As a nice benefit — or responsibility — I have project money to spend on activities or products that will improve the lives of the journalists of the future. Or of the now, if I do it right. Apart from some conference organization with Alberto Cairo, I'm thinking hard about how I'd like to spend that money. Here are a few things I tweeted about a week ago that I think would be of great benefit to data journalists, which don't yet exist fully:

"A few of my Wish List items for improving work, probably out of my project $ and scope:"

  1. "A data-wrangler tool like Trifacta, easy to get/use."
  2. "A customizable, comprehensive interactive vis lib with easy basics - like Vega 2 but maybe more baked? Vega in a year?"
  3. "A non-programming tool for visualization creation that outputs code you can tweak. Lyra, basically, baked."
  4. "A Shiny Server and similar paradigm for Python."
  5. "HTMLwidgets for Python -- we need one ring to bind them, or something. Soooo many attempts to make notebook vis graphics."
  6. "One more - tools/methods for making training and sharing entity recognizers easier. HUGE problem in text analysis."
A few of these tools are under active development in the University of Washington's Interactive Data Lab, particularly Vega and Lyra. (I recommend this video of Arvind Satyanaryan demoing Lyra at OpenVis Conf.) One, Trifacta, is a spin-off company and product from Jeff Heer (Director of the IDL) and student Sean Kandel, who created Data Wrangler. If you want to see some of the excellent tool future in the works at UW's IDL, Jeff Heer's keynote at OpenVis this year was outstanding.

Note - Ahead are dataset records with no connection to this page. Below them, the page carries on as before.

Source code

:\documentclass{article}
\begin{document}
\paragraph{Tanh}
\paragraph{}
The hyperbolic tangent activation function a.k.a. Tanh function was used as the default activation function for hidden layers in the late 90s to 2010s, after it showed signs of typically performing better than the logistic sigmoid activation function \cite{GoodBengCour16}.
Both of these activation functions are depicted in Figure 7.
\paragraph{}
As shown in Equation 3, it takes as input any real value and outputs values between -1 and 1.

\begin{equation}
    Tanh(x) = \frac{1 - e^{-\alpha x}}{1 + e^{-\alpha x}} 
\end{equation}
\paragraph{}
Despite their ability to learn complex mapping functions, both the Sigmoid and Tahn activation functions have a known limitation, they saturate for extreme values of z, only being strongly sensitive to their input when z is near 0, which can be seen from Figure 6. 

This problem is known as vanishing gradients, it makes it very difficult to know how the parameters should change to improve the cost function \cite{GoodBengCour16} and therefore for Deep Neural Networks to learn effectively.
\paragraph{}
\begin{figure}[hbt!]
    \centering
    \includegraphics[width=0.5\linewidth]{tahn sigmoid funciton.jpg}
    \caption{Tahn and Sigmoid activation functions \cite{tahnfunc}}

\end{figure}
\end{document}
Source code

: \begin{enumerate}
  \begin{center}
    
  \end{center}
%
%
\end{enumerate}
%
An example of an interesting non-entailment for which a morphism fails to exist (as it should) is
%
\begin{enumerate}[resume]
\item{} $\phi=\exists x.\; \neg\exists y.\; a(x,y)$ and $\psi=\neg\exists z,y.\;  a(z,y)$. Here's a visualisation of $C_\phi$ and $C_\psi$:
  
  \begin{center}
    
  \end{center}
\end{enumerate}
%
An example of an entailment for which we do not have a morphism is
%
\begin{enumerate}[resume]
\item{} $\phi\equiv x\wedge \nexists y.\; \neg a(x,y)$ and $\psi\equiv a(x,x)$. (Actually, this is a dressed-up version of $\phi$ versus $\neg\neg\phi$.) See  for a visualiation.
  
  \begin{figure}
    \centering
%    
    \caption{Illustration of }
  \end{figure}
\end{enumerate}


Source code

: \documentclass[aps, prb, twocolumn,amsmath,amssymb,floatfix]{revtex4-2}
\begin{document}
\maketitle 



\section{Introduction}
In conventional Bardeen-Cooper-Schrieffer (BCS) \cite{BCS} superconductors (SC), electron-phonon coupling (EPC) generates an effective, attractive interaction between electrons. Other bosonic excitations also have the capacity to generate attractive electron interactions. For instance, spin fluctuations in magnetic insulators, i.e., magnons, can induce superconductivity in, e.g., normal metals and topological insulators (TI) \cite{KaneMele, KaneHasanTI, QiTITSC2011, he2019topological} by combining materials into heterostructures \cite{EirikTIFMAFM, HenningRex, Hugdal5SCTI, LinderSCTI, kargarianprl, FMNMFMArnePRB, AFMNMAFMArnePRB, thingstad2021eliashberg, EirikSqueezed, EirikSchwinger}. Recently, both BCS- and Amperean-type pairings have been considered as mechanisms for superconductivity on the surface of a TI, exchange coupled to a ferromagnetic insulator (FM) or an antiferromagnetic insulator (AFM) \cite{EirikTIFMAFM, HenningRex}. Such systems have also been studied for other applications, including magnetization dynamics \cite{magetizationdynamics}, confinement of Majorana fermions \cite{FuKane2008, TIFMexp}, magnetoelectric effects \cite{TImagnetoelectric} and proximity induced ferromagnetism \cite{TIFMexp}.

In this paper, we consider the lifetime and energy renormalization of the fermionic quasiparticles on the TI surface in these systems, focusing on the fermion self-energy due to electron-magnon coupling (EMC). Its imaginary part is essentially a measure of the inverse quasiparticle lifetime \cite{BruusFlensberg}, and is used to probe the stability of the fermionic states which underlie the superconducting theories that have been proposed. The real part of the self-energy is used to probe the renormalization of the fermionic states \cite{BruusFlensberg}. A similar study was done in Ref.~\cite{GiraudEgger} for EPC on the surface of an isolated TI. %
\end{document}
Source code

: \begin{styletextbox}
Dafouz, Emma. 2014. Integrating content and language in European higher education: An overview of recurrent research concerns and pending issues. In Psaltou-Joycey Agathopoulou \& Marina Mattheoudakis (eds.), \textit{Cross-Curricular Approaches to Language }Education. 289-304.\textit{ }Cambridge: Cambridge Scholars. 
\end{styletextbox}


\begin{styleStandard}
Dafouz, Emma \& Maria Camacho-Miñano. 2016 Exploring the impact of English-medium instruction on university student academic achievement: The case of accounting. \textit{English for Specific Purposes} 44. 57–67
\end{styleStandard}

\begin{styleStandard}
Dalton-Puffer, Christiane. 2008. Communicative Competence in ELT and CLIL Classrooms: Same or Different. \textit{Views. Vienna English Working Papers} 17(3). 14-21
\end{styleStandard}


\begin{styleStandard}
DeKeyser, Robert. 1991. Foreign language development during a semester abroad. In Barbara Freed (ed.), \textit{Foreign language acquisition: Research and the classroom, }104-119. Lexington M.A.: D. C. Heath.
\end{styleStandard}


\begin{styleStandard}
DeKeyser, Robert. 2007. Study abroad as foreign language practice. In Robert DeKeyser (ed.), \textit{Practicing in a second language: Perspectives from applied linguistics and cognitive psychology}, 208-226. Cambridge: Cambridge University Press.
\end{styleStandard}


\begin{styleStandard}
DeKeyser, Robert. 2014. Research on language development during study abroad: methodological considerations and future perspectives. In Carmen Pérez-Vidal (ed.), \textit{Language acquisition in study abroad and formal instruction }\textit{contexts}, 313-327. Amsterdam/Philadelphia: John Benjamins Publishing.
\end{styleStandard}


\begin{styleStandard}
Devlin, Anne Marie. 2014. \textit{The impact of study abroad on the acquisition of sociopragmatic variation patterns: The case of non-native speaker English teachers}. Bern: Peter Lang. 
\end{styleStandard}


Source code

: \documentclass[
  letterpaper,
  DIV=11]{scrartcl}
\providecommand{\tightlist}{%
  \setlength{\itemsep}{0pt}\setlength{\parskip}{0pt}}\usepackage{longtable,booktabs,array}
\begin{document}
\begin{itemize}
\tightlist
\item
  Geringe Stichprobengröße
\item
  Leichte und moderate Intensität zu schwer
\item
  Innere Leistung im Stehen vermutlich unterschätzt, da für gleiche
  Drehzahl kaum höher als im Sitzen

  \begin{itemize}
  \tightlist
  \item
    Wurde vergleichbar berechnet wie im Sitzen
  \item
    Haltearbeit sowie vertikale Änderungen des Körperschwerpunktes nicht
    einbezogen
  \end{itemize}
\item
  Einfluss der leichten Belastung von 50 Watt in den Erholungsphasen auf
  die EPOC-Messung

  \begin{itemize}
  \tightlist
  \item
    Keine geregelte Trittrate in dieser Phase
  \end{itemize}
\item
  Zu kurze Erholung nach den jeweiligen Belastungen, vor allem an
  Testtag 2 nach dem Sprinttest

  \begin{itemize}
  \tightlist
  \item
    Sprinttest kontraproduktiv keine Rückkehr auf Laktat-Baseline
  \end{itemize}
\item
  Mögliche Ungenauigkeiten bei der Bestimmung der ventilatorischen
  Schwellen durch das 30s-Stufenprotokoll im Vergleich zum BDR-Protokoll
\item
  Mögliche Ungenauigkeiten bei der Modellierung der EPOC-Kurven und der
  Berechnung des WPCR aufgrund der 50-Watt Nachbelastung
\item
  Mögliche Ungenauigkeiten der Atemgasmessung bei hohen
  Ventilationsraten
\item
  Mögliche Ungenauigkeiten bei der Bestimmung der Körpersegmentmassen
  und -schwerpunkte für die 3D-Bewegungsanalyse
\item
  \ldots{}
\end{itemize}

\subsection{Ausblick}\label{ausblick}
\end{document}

And apparently there's more goodness in the works addressing my needs for IPython notebook interactive widgets in a sub-vega project on Github, pointed out by Rob Story), called ipython-vega right now. Also on the Python front, Rob Story suggests we might want to look at Pyxley from Stitchfix, but to me that still currently looks like a lot of programming and manual setup for a non-programmery analyst. Shiny apps are dead-simple for data analysts with a little gumption to throw up and share with folks right from their R Studio environment.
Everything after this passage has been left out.